** Information given follows **

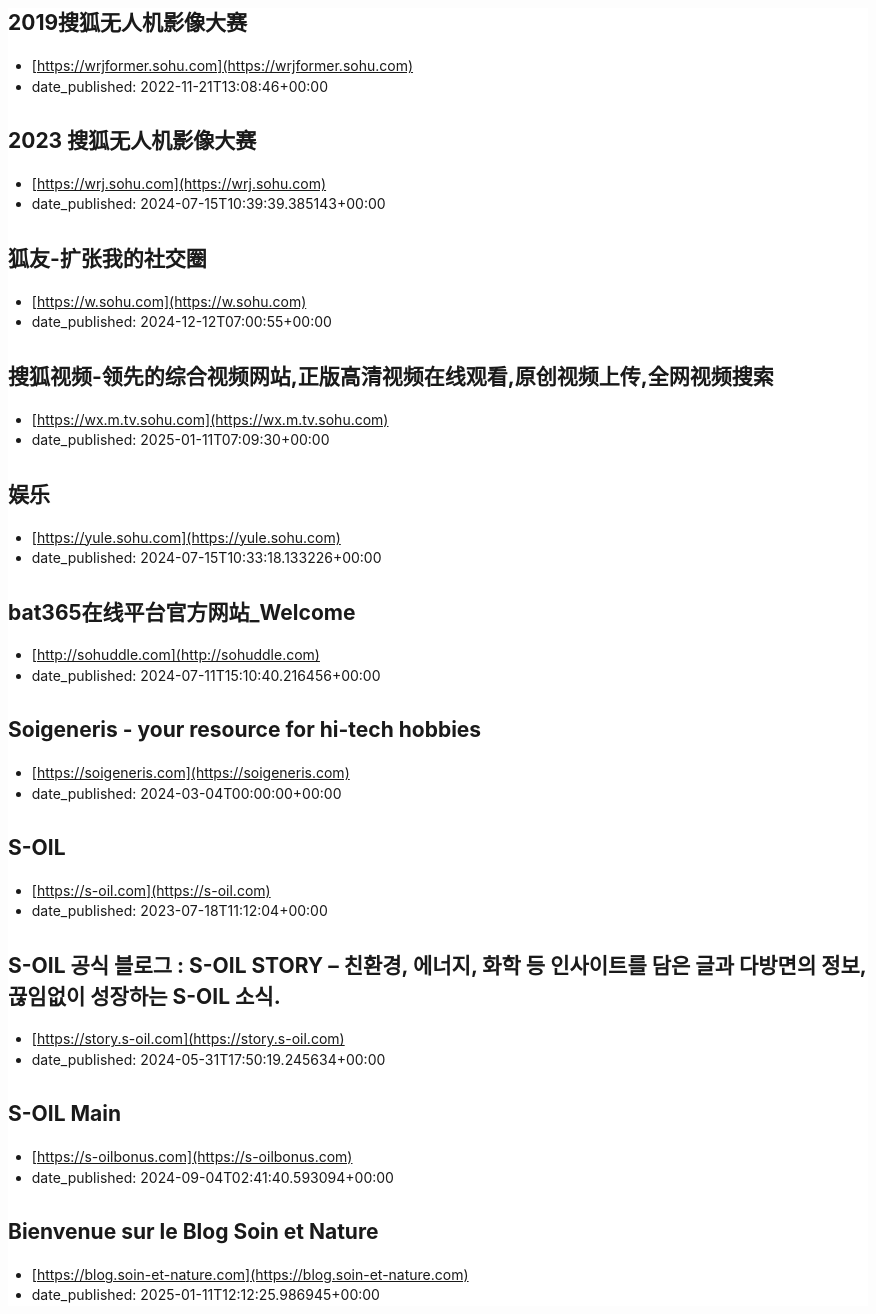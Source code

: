  ## 2019搜狐无人机影像大赛
 - [https://wrjformer.sohu.com](https://wrjformer.sohu.com)
 - date_published: 2022-11-21T13:08:46+00:00

 ## 2023 搜狐无人机影像大赛
 - [https://wrj.sohu.com](https://wrj.sohu.com)
 - date_published: 2024-07-15T10:39:39.385143+00:00

 ## 狐友-扩张我的社交圈
 - [https://w.sohu.com](https://w.sohu.com)
 - date_published: 2024-12-12T07:00:55+00:00

 ## 搜狐视频-领先的综合视频网站,正版高清视频在线观看,原创视频上传,全网视频搜索
 - [https://wx.m.tv.sohu.com](https://wx.m.tv.sohu.com)
 - date_published: 2025-01-11T07:09:30+00:00

 ## 娱乐
 - [https://yule.sohu.com](https://yule.sohu.com)
 - date_published: 2024-07-15T10:33:18.133226+00:00

 ## bat365在线平台官方网站_Welcome
 - [http://sohuddle.com](http://sohuddle.com)
 - date_published: 2024-07-11T15:10:40.216456+00:00

 ## Soigeneris - your resource for hi-tech hobbies
 - [https://soigeneris.com](https://soigeneris.com)
 - date_published: 2024-03-04T00:00:00+00:00

 ## S-OIL
 - [https://s-oil.com](https://s-oil.com)
 - date_published: 2023-07-18T11:12:04+00:00

 ## S-OIL 공식 블로그 : S-OIL STORY – 친환경, 에너지, 화학 등 인사이트를 담은 글과 다방면의 정보, 끊임없이 성장하는 S-OIL 소식.
 - [https://story.s-oil.com](https://story.s-oil.com)
 - date_published: 2024-05-31T17:50:19.245634+00:00

 ## S-OIL Main
 - [https://s-oilbonus.com](https://s-oilbonus.com)
 - date_published: 2024-09-04T02:41:40.593094+00:00

 ## Bienvenue sur le Blog Soin et Nature
 - [https://blog.soin-et-nature.com](https://blog.soin-et-nature.com)
 - date_published: 2025-01-11T12:12:25.986945+00:00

** End of Information given **

[Work order] The data above is to be printed exactly, all of it, except for the pictures.

[Reply to the task]
Source code

:  ## 2019搜狐无人机影像大赛
 - [https://wrjformer.sohu.com](https://wrjformer.sohu.com)
 - date_published: 2022-11-21T13:08:46+00:00

 ## 2023 搜狐无人机影像大赛
 - [https://wrj.sohu.com](https://wrj.sohu.com)
 - date_published: 2024-07-15T10:39:39.385143+00:00

 ## 狐友-扩张我的社交圈
 - [https://w.sohu.com](https://w.sohu.com)
 - date_published: 2024-12-12T07:00:55+00:00

 ## 搜狐视频-领先的综合视频网站,正版高清视频在线观看,原创视频上传,全网视频搜索
 - [https://wx.m.tv.sohu.com](https://wx.m.tv.sohu.com)
 - date_published: 2025-01-11T07:09:30+00:00

 ## 娱乐
 - [https://yule.sohu.com](https://yule.sohu.com)
 - date_published: 2024-07-15T10:33:18.133226+00:00

 ## bat365在线平台官方网站_Welcome
 - [http://sohuddle.com](http://sohuddle.com)
 - date_published: 2024-07-11T15:10:40.216456+00:00

 ## Soigeneris - your resource for hi-tech hobbies
 - [https://soigeneris.com](https://soigeneris.com)
 - date_published: 2024-03-04T00:00:00+00:00

 ## S-OIL
 - [https://s-oil.com](https://s-oil.com)
 - date_published: 2023-07-18T11:12:04+00:00

 ## S-OIL 공식 블로그 : S-OIL STORY – 친환경, 에너지, 화학 등 인사이트를 담은 글과 다방면의 정보, 끊임없이 성장하는 S-OIL 소식.
 - [https://story.s-oil.com](https://story.s-oil.com)
 - date_published: 2024-05-31T17:50:19.245634+00:00

 ## S-OIL Main
 - [https://s-oilbonus.com](https://s-oilbonus.com)
 - date_published: 2024-09-04T02:41:40.593094+00:00

 ## Bienvenue sur le Blog Soin et Nature
 - [https://blog.soin-et-nature.com](https://blog.soin-et-nature.com)
 - date_published: 2025-01-11T12:12:25.986945+00:00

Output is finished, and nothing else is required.